Empirical Evaluation Guidelines

The programming languages research community often develops ideas whose worth is evaluated empirically. Compiler optimizations, static and dynamic analyses, program synthesizers, testing tools, memory management algorithms, new language features, and other research developments each depend on some empirical evidence to demonstrate their effectiveness. This reality raises some important questions. What kind of empirical evidence yields the most reliable conclusions? What are the best practices for putting together an empirical evaluation in PL research? Do PL research papers published in top venues always follow these best practices?

To answer these questions, in August of 2017 the SIGPLAN Executive Committee formed the ad hoc committee on Programming Language Research Empirical Evaluations. The committee is chaired by Steve Blackburn, and its members include Matthias Hauswirth, Emery Berger, and Michael Hicks. Shriram Krishnamurthi has acted as an external collaborator. The committee brings together expertise on empirical evaluation methodology, experience in running workshops and publishing papers on that topic, experience introducing artifact evaluation into SIGPLAN conferences, and experience chairing the PCs of major SIGPLAN conferences.

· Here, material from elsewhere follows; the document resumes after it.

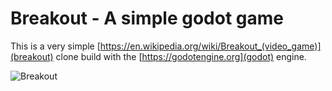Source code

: # Breakout - A simple godot game

This is a very simple [https://en.wikipedia.org/wiki/Breakout_(video_game)](breakout) clone build with the [https://godotengine.org](godot) engine.

![Breakout](https://github.com/mapa17/Breakout/Images/Screenshot.png)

Preliminary Result: Empirical Evaluation Checklist

Since its formation, the committee has examined the literature to identify common forms of empirical evaluation applied to the various kinds of PL research. This examination has identified inadequacies that regularly arise, even in papers published recently in highly regarded venues, including PLDI, POPL, ASPLOS, OOPSLA, and ICFP.

The committee has organized and categorized its findings, producing a 1-page best-practices checklist.

This checklist is organized into seven categories, each with associated cases for illustration. Categories are meant to be comprehensive, applying to the breadth of possible empirical evaluations. Cases highlight specific, important areas in which best practice was frequently not followed. These are meant to be useful and illustrative, but they are neither comprehensive nor applicable to every evaluation.

The goal of the checklist is to help authors produce stronger scholarship, and to help reviewers evaluate such scholarship more consistently. Importantly, the checklist is is meant to support informed judgment, not supplant it. The committee’s hope is that this checklist can put all members of the community literally on the same page.

Request for Feedback

The current checklist (as of March 23, 2018) should be viewed as beta quality. It and the FAQ below have incorporated feedback we have received since the initial checklist was released in January; thanks to those who commented! We continue to solicit feedback and suggestions for improvement. We are particularly interested in

  • Clarifications on category and case descriptions
  • Suggestions for new categories and/or cases, or consolidations. For the former, we would request several examples from the published literature demonstrating the issue
  • Particularly good examples of an empirical evaluation

Feedback can be provided via this Google Form (preferred) or via email to Steve Blackburn.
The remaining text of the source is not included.